Polarität ist geprägt von einem Eingebundensein in eine Struktur der Enge und Beschränktheit. Manchmal suchen wir den Ausweg aus dieser Begrenztheit in der Mitte zwischen den Polen. Viele Weisheitslehrer haben diesen Mittelweg als den Weg der Tugend angepriesen. Doch setzt der Weg der Mitte die Pole voraus, und ihre Herkunft aus der Angst wird damit überdeckt. Die Mitte zwischen den Extremen wäre dann der Ort der geringsten Angst, aber nicht der Freiheit von Angst. Es wäre der Ort, an dem wir uns in relativer Sicherheit wähnen, und uns hüten müssen, in einen der Pole abzurutschen. Wir hoffen, in der Mitte den Frieden zu finden.

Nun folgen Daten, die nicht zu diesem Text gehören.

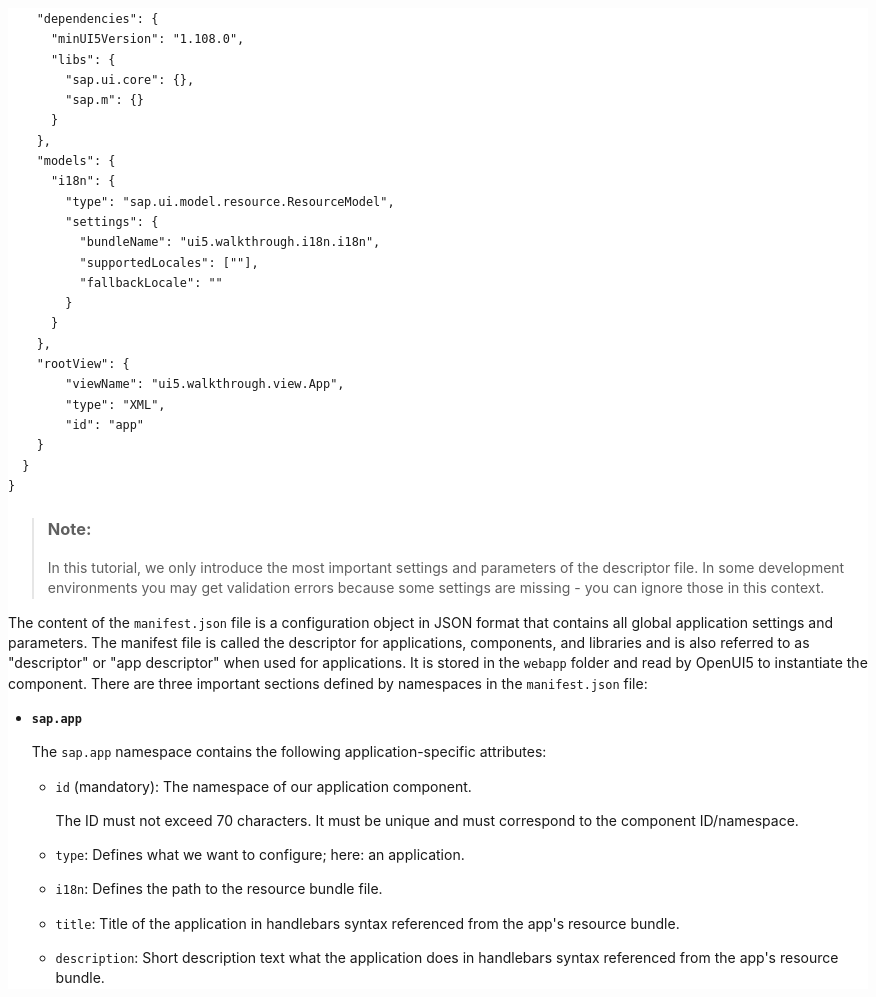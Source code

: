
 ```
	"dependencies": {
	  "minUI5Version": "1.108.0",
	  "libs": {
		"sap.ui.core": {},
		"sap.m": {}
	  }
	},
	"models": {
	  "i18n": {
		"type": "sap.ui.model.resource.ResourceModel",
		"settings": {
		  "bundleName": "ui5.walkthrough.i18n.i18n",
		  "supportedLocales": [""],
		  "fallbackLocale": ""
		}
	  }
	},
	"rootView": {
		"viewName": "ui5.walkthrough.view.App",
		"type": "XML",
		"id": "app"
	}
  }
}
```

> ### Note:  
> In this tutorial, we only introduce the most important settings and parameters of the descriptor file. In some development environments you may get validation errors because some settings are missing - you can ignore those in this context.

The content of the `manifest.json` file is a configuration object in JSON format that contains all global application settings and parameters. The manifest file is called the descriptor for applications, components, and libraries and is also referred to as "descriptor" or "app descriptor" when used for applications. It is stored in the `webapp` folder and read by OpenUI5 to instantiate the component. There are three important sections defined by namespaces in the `manifest.json` file:

-   **`sap.app`**

    The `sap.app` namespace contains the following application-specific attributes:

    -   `id` \(mandatory\): The namespace of our application component.

        The ID must not exceed 70 characters. It must be unique and must correspond to the component ID/namespace.

    -   `type`: Defines what we want to configure; here: an application.

    -   `i18n`: Defines the path to the resource bundle file.

    -   `title`: Title of the application in handlebars syntax referenced from the app's resource bundle.

    -   `description`: Short description text what the application does in handlebars syntax referenced from the app's resource bundle.
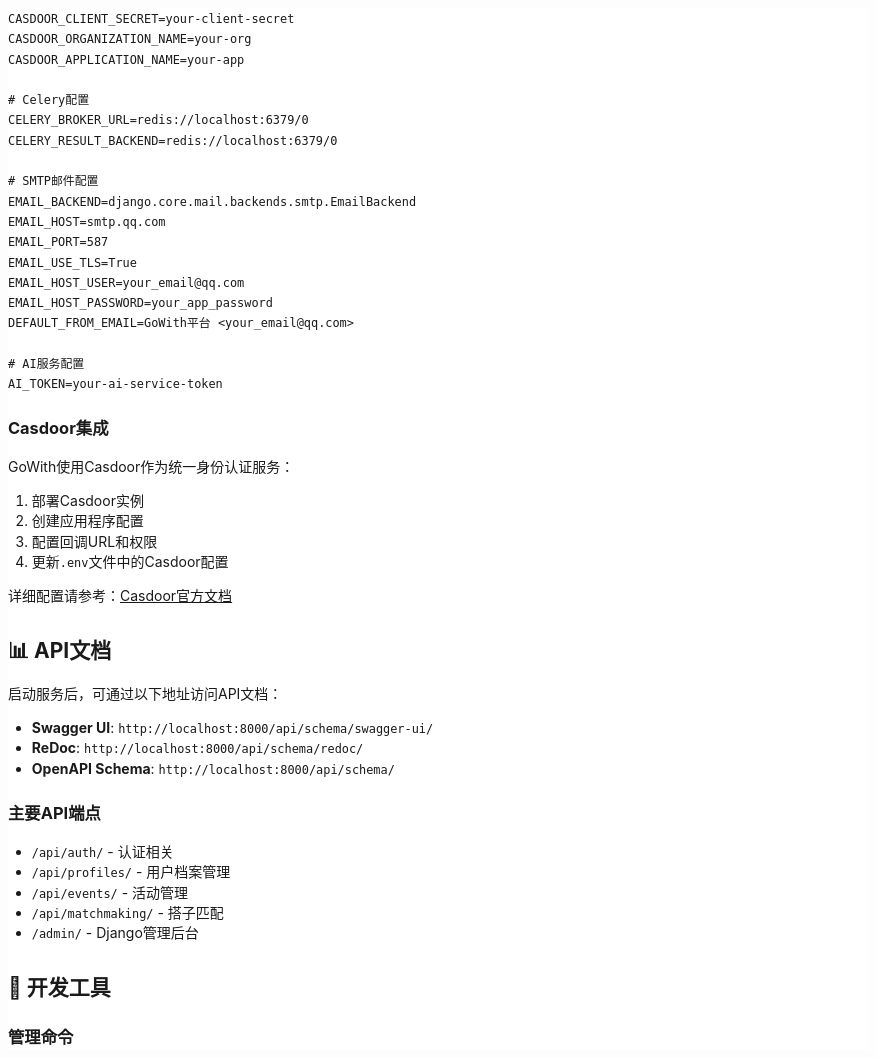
 ```env
CASDOOR_CLIENT_SECRET=your-client-secret
CASDOOR_ORGANIZATION_NAME=your-org
CASDOOR_APPLICATION_NAME=your-app

# Celery配置
CELERY_BROKER_URL=redis://localhost:6379/0
CELERY_RESULT_BACKEND=redis://localhost:6379/0

# SMTP邮件配置
EMAIL_BACKEND=django.core.mail.backends.smtp.EmailBackend
EMAIL_HOST=smtp.qq.com
EMAIL_PORT=587
EMAIL_USE_TLS=True
EMAIL_HOST_USER=your_email@qq.com
EMAIL_HOST_PASSWORD=your_app_password
DEFAULT_FROM_EMAIL=GoWith平台 <your_email@qq.com>

# AI服务配置
AI_TOKEN=your-ai-service-token
```

### Casdoor集成

GoWith使用Casdoor作为统一身份认证服务：

1. 部署Casdoor实例
2. 创建应用程序配置
3. 配置回调URL和权限
4. 更新`.env`文件中的Casdoor配置

详细配置请参考：[Casdoor官方文档](https://casdoor.org/docs/)

## 📊 API文档

启动服务后，可通过以下地址访问API文档：

- **Swagger UI**: `http://localhost:8000/api/schema/swagger-ui/`
- **ReDoc**: `http://localhost:8000/api/schema/redoc/`
- **OpenAPI Schema**: `http://localhost:8000/api/schema/`

### 主要API端点

- `/api/auth/` - 认证相关
- `/api/profiles/` - 用户档案管理
- `/api/events/` - 活动管理
- `/api/matchmaking/` - 搭子匹配
- `/admin/` - Django管理后台

## 🔧 开发工具

### 管理命令
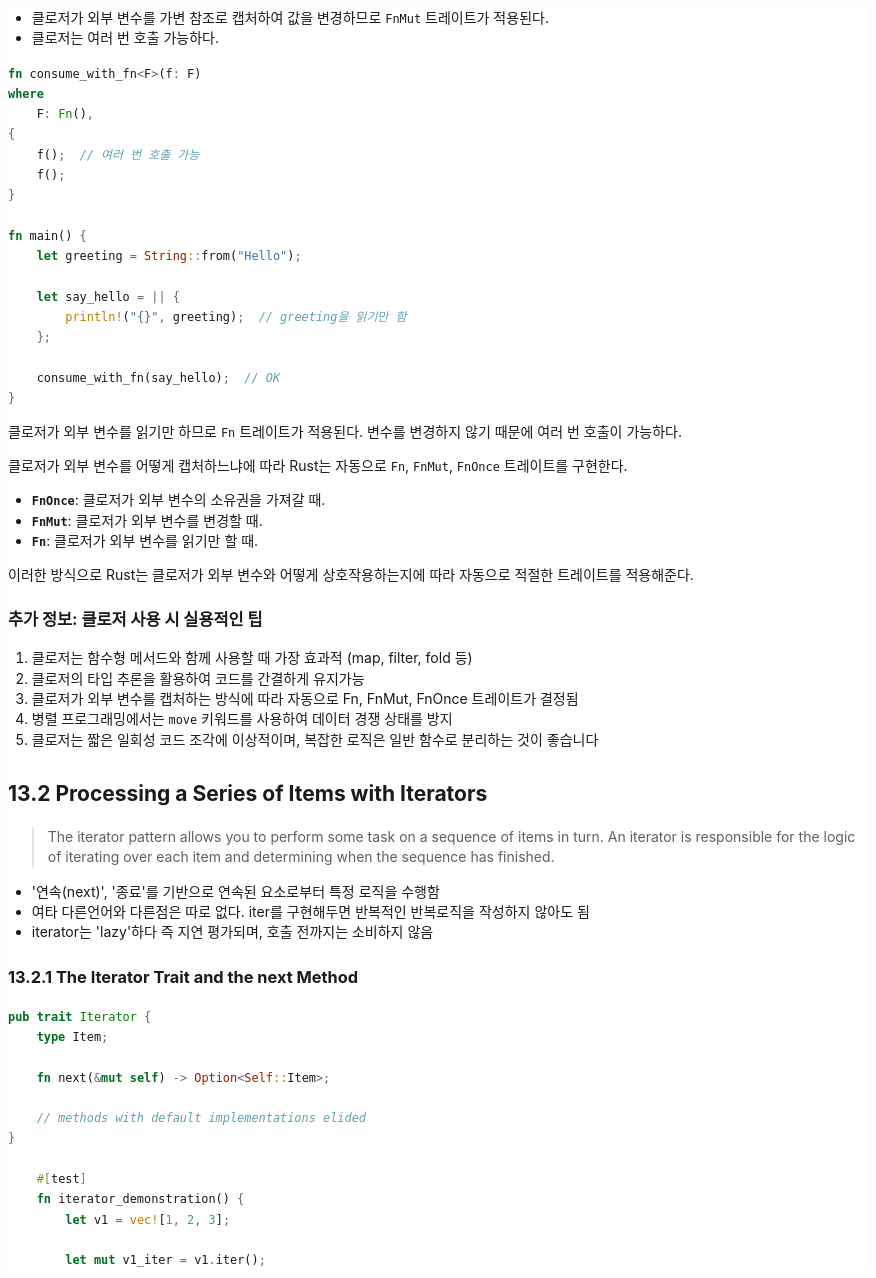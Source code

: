 - 클로저가 외부 변수를 가변 참조로 캡처하여 값을 변경하므로 `FnMut` 트레이트가 적용된다.
- 클로저는 여러 번 호출 가능하다.

```rust
fn consume_with_fn<F>(f: F)
where
    F: Fn(),
{
    f();  // 여러 번 호출 가능
    f();
}

fn main() {
    let greeting = String::from("Hello");

    let say_hello = || {
        println!("{}", greeting);  // greeting을 읽기만 함
    };

    consume_with_fn(say_hello);  // OK
}
```

클로저가 외부 변수를 읽기만 하므로 `Fn` 트레이트가 적용된다. 변수를 변경하지 않기 때문에 여러 번 호출이 가능하다.

클로저가 외부 변수를 어떻게 캡처하느냐에 따라 Rust는 자동으로 `Fn`, `FnMut`, `FnOnce` 트레이트를 구현한다.

- **`FnOnce`**: 클로저가 외부 변수의 소유권을 가져갈 때.
- **`FnMut`**: 클로저가 외부 변수를 변경할 때.
- **`Fn`**: 클로저가 외부 변수를 읽기만 할 때.

이러한 방식으로 Rust는 클로저가 외부 변수와 어떻게 상호작용하는지에 따라 자동으로 적절한 트레이트를 적용해준다.

### 추가 정보: 클로저 사용 시 실용적인 팁

1. 클로저는 함수형 메서드와 함께 사용할 때 가장 효과적 (map, filter, fold 등)
2. 클로저의 타입 추론을 활용하여 코드를 간결하게 유지가능
3. 클로저가 외부 변수를 캡처하는 방식에 따라 자동으로 Fn, FnMut, FnOnce 트레이트가 결정됨
4. 병렬 프로그래밍에서는 `move` 키워드를 사용하여 데이터 경쟁 상태를 방지
5. 클로저는 짧은 일회성 코드 조각에 이상적이며, 복잡한 로직은 일반 함수로 분리하는 것이 좋습니다

## 13.2 Processing a Series of Items with Iterators

>The iterator pattern allows you to perform some task on a sequence of items in turn. An iterator is responsible for the logic of iterating over each item and determining when the sequence has finished. 
- '연속(next)', '종료'를 기반으로 연속된 요소로부터 특정 로직을 수행함
- 여타 다른언어와 다른점은 따로 없다. iter를 구현해두면 반복적인 반복로직을 작성하지 않아도 됨
- iterator는 'lazy'하다 즉 지연 평가되며, 호출 전까지는 소비하지 않음

### 13.2.1 The Iterator Trait and the next Method
```rust
pub trait Iterator {
    type Item;

    fn next(&mut self) -> Option<Self::Item>;

    // methods with default implementations elided
}

    #[test]
    fn iterator_demonstration() {
        let v1 = vec![1, 2, 3];

        let mut v1_iter = v1.iter();

```
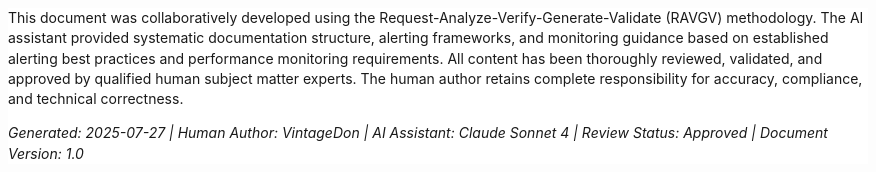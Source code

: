 This document was collaboratively developed using the Request-Analyze-Verify-Generate-Validate (RAVGV) methodology. The AI assistant provided systematic documentation structure, alerting frameworks, and monitoring guidance based on established alerting best practices and performance monitoring requirements. All content has been thoroughly reviewed, validated, and approved by qualified human subject matter experts. The human author retains complete responsibility for accuracy, compliance, and technical correctness.

*Generated: 2025-07-27 | Human Author: VintageDon | AI Assistant: Claude Sonnet 4 | Review Status: Approved | Document Version: 1.0*
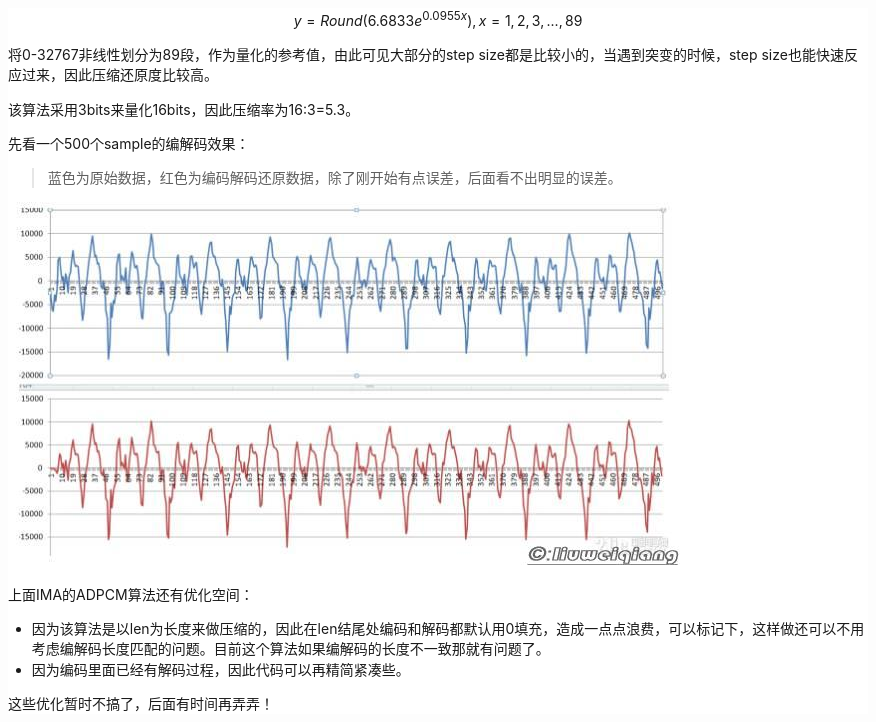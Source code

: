 
$$
y = Round(6.6833e^{0.0955x}),x=1,2,3,...,89
$$


将0-32767非线性划分为89段，作为量化的参考值，由此可见大部分的step size都是比较小的，当遇到突变的时候，step size也能快速反应过来，因此压缩还原度比较高。

该算法采用3bits来量化16bits，因此压缩率为16:3=5.3。

先看一个500个sample的编解码效果：

> 蓝色为原始数据，红色为编码解码还原数据，除了刚开始有点误差，后面看不出明显的误差。

![](/images/adpcm/8.jpg)



上面IMA的ADPCM算法还有优化空间：

- 因为该算法是以len为长度来做压缩的，因此在len结尾处编码和解码都默认用0填充，造成一点点浪费，可以标记下，这样做还可以不用考虑编解码长度匹配的问题。目前这个算法如果编解码的长度不一致那就有问题了。
- 因为编码里面已经有解码过程，因此代码可以再精简紧凑些。

这些优化暂时不搞了，后面有时间再弄弄！



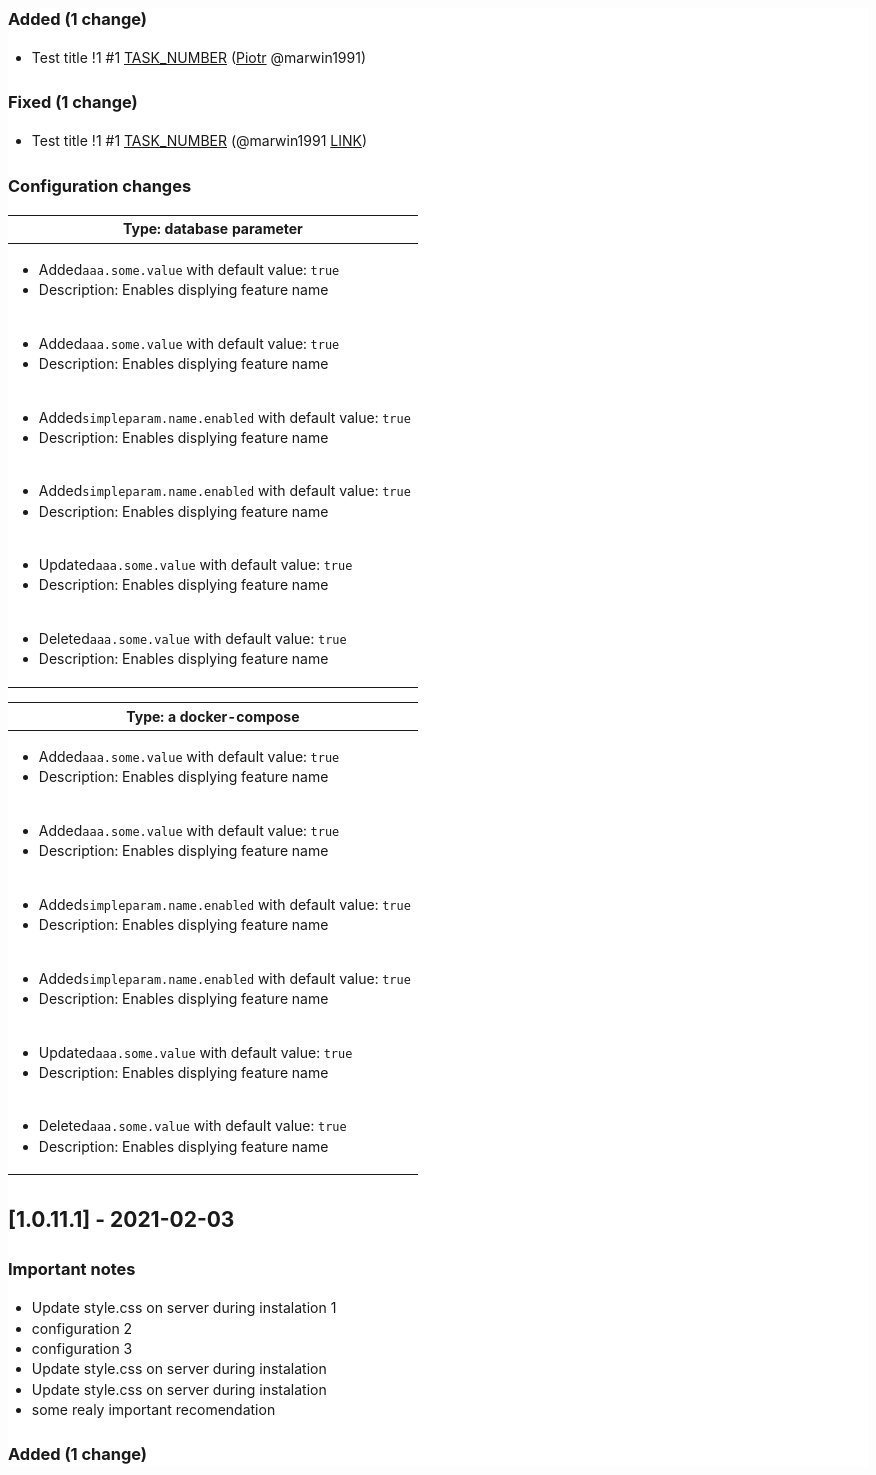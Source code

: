 ### Added (1 change)

- Test title !1 #1 [TASK_NUMBER](https://www.google.pl) ([Piotr](https://github.com/marwin1991) @marwin1991)

### Fixed (1 change)

- Test title !1 #1 [TASK_NUMBER](https://www.google.pl) (@marwin1991 [LINK](https://github.com/marwin1991))

### Configuration changes

| Type: database parameter                                                                                                         |
| -------------------------------------------------------------------------------------------------------------------------------- |
| <ul><li>Added`aaa.some.value` with default value: `true`</li><li>Description: Enables displying feature name</li></ul>           |
| <ul><li>Added`aaa.some.value` with default value: `true`</li><li>Description: Enables displying feature name</li></ul>           |
| <ul><li>Added`simpleparam.name.enabled` with default value: `true`</li><li>Description: Enables displying feature name</li></ul> |
| <ul><li>Added`simpleparam.name.enabled` with default value: `true`</li><li>Description: Enables displying feature name</li></ul> |
| <ul><li>Updated`aaa.some.value` with default value: `true`</li><li>Description: Enables displying feature name</li></ul>         |
| <ul><li>Deleted`aaa.some.value` with default value: `true`</li><li>Description: Enables displying feature name</li></ul>         |

| Type: a docker-compose                                                                                                           |
| -------------------------------------------------------------------------------------------------------------------------------- |
| <ul><li>Added`aaa.some.value` with default value: `true`</li><li>Description: Enables displying feature name</li></ul>           |
| <ul><li>Added`aaa.some.value` with default value: `true`</li><li>Description: Enables displying feature name</li></ul>           |
| <ul><li>Added`simpleparam.name.enabled` with default value: `true`</li><li>Description: Enables displying feature name</li></ul> |
| <ul><li>Added`simpleparam.name.enabled` with default value: `true`</li><li>Description: Enables displying feature name</li></ul> |
| <ul><li>Updated`aaa.some.value` with default value: `true`</li><li>Description: Enables displying feature name</li></ul>         |
| <ul><li>Deleted`aaa.some.value` with default value: `true`</li><li>Description: Enables displying feature name</li></ul>         |


[1.0.11.1] - 2021-02-03
-----------------------

### Important notes

- Update style.css on server during instalation 1
- configuration 2
- configuration 3
- Update style.css on server during instalation
- Update style.css on server during instalation
- some realy important recomendation

### Added (1 change)
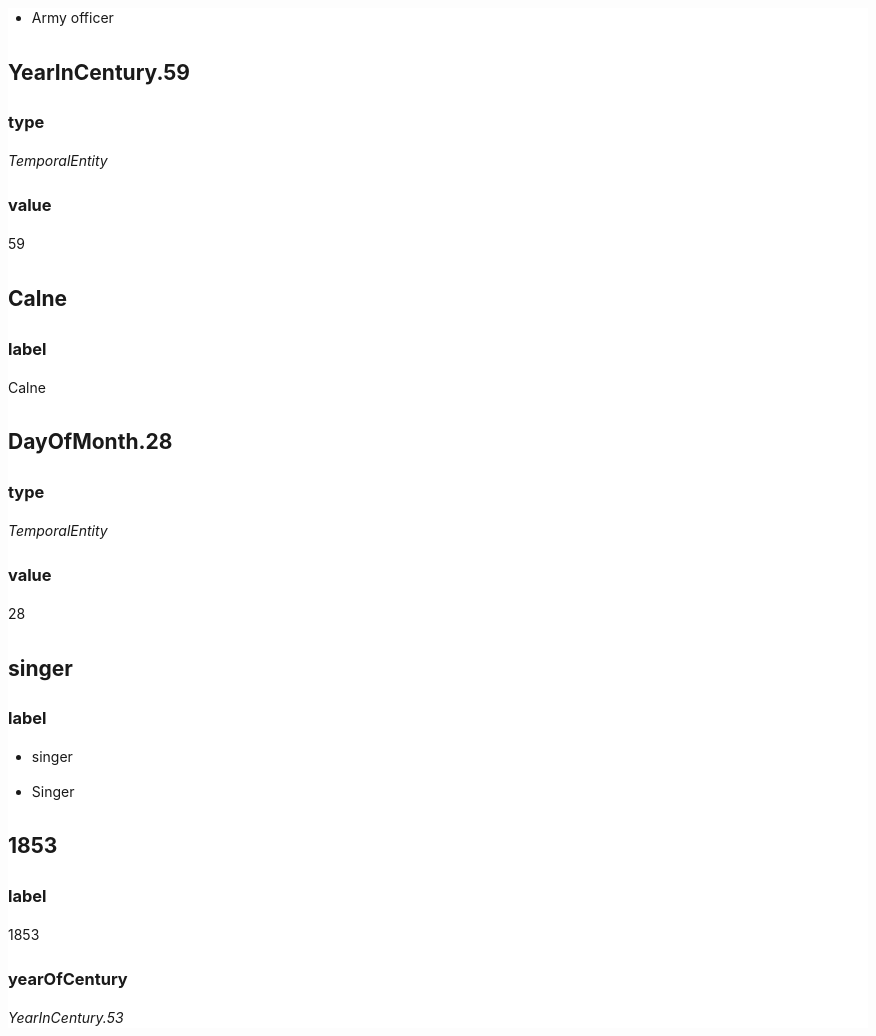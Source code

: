  - Army officer

## YearInCentury.59

### type


*TemporalEntity*

### value


59

## Calne

### label


Calne

## DayOfMonth.28

### type


*TemporalEntity*

### value


28

## singer

### label

 - singer

 - Singer

## 1853

### label


1853

### yearOfCentury


*YearInCentury.53*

Doch der Friede liegt im freien Fließen, und wir erreichen ihn, wenn wir uns aus der Zone der Angst wegbewegt haben. Wir sind dort, wenn unser Atem offen und entspannt fließt, ohne Ecken und Kanten. Wir schwingen, unsere Körperzellen vibrieren, und wir fühlen uns im Einklang mit der Natur und Natürlichkeit unseres Körpers.

Das ist der Weg zurück in die Welt des Analogen, in die Welt der Kreativität und Allverbundenheit. Wir brauchen keine Angst zu haben vor dem Digitalen und seinen Polen. Sie sind Ausdruck unseres beschränkten Verstandes, der uns Sicherheit geben will, wenn unsere Innen- und Außenwelt turbulent und unübersichtlich wird. Wenn wir auf unseren Atem hören, gibt er uns die Zeichen, die Wegweiser, wie wir wieder zurück finden in unsere Urheimat, die in der Verbindung mit dem Fließen des Lebens besteht, das alles umfasst, die ganze Bandbreite mit allen Extremwerten.